System-On-Chip (SoC) was a term used maybe a decade ago for chips, where a general-purpose computing core was attached to various peripherals (often heavyweight such as memory controllers or display controllers), originally intended to reduce need for pins for connections between the processor and peripherals. SoC often represented a chip-scale reduction of what was prevously built from individual chips on a board. SoC were generally seen as a counterpart to microcontrollers (mcu); SoC serving the high-end applications, mcus the low-end.Conventional microcontrollers (mainly 8-bit, such as the venerable 8051 and its derivatives, 8-bit PICs, or the original AVRs; but mostly also the 16-bit microcontrollers) are built tightly around the processor core, with all the buses and peripherals sharing a single clock. This greatly simplifies understanding of the mcu's timing for the users. However, this approach has drawbacks, too: peripherals are designed in a dedicated way to a particular mcu and are not portable to other mcus, increasing development costs. Also when the chip crosses a certain size (physically, but also in terms of clock fanout), clock distribution becames troublesome, in some cases clock skew between different parts of the chip becomes a serious issue.
The 32-bit microcontrollers were created in a different way - they are based around slightly modified general-purpose 32-bit processor cores (ARM, MIPS), but the memories and peripherals are connected to it through a fabric of buses and bus matrices, augmented by quite a few dedicated inter-module signals (e.g. interrupts signaling). This allows to split clocks to several domains, interlocked or mutually independent; adding buffers to allow continued execution after writing to slow peripherals; accomodating slow memories and peripherals through waitstates signaling; multiplexing access to memories and peripherals from several busmasters (processor(s), DMA units).

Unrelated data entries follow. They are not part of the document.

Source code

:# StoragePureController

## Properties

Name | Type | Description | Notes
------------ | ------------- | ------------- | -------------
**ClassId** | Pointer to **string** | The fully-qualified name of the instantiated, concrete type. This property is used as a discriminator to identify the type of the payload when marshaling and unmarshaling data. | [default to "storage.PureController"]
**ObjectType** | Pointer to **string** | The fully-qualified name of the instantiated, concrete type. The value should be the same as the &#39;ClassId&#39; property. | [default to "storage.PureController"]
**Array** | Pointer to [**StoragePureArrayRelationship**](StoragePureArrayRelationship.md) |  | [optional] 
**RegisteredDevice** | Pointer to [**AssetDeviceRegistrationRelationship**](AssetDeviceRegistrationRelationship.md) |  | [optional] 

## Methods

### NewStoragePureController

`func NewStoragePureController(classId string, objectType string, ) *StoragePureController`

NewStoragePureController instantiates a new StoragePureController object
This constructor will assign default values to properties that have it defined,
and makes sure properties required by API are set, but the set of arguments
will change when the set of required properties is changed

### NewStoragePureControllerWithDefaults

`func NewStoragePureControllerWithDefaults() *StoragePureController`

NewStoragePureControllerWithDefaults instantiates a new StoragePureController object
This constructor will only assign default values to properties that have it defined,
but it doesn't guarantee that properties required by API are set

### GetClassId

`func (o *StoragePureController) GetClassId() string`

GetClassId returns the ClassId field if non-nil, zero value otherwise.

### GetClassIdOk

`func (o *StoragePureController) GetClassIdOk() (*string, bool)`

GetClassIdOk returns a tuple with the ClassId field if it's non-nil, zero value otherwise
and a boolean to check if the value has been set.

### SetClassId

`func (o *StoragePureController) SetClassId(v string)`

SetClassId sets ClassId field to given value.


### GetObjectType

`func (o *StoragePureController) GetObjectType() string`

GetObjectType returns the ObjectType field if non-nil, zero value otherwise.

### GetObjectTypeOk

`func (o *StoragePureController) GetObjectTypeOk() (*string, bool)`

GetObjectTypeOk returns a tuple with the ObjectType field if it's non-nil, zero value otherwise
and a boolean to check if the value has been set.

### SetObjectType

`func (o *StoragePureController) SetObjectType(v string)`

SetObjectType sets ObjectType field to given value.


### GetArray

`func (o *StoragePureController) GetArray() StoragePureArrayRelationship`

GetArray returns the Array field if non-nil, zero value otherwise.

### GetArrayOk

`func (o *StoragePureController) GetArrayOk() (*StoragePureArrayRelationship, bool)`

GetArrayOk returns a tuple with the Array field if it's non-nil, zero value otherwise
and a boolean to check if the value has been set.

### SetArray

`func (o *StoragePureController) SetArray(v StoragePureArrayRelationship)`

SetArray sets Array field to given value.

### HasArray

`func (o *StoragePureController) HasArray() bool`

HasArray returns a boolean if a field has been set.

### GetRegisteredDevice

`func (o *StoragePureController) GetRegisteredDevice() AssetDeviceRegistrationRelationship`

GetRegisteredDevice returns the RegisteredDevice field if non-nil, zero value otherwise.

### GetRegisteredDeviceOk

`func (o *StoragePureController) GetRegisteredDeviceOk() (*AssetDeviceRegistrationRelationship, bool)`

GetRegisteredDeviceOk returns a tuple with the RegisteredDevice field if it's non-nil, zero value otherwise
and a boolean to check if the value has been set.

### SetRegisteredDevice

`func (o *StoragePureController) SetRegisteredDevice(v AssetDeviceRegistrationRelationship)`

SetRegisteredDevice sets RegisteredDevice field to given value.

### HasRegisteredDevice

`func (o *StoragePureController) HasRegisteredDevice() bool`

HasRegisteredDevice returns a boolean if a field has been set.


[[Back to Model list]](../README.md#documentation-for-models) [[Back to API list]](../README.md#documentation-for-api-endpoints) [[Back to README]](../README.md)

This is exactly the way how the SoC were created. It's all that "good stuff" which allowed to generate complex circuitry from discrete processors/memories/peripheral chips, on a board, and it continues to allow integrating very complex circuitry on a single chip, while maintaining high speed of operation. Not only that, but it also simplifies design: as bus interfaces are standardized, individual modules (usually called IP for "Intellectual Property") can be purchased from various vendors and "slapped together" relatively easily.
The downside of this approach is, that timing becomes a complex issue, usually beyond the point where it could be described in simple terms. One of the practical consequences is, that programmers accustomed to write bit-banged protocols timed by instruction cycle counting, or to calculate performance of key routines in instruction cycles, in practice can't do that anymore. Even the seemingly simple GPIO toggling won't necessarily be directly related to the speed, at which the mcu operates.
As an additional problem, timing of some of those "extra" internal signals, which are not tied tightly to the bus structure, may cause surprising effects. Some of the better known are the "interrupt clear arrives late and causes the ISR to reenter for no reason" and "clock enable arrives later than a read/write to the same peripheral, which then fails". These are usually brought up when one tries to write tight and fast code, and are usually covered up by the usual bloaty vendor-supplied libraries.
As the raw clock frequency of the processing core increases, so does complexity discussed here, and more. High speeds are achieved thanks to parallelism, high level of pipelining, out of order execution, speculative execution, heavy involvement of caches and buffers and various strategies how they are used. Also the number of interconnecting elements such as bus matrices and inter-bus/inter-clock-domain interfaces increases, rarely being properly documented; concerns are being adressed by extensive handwaving and pointing to benchmarks which barely ever truly represent real-world applications. Users are often genuinely surprised to find out that while the raw clock increased by almost 2 orders of magnitude compared to the 8-bitters, the "worst-case reaction" or "control granularity" remained almost the same, with significantly increased uncertainty in timing. As these issues are not something discussed widely and, understandably, manufacturers are not keen to put this up front in their marketing nor engineering materials, this leads to much frustration among users these days.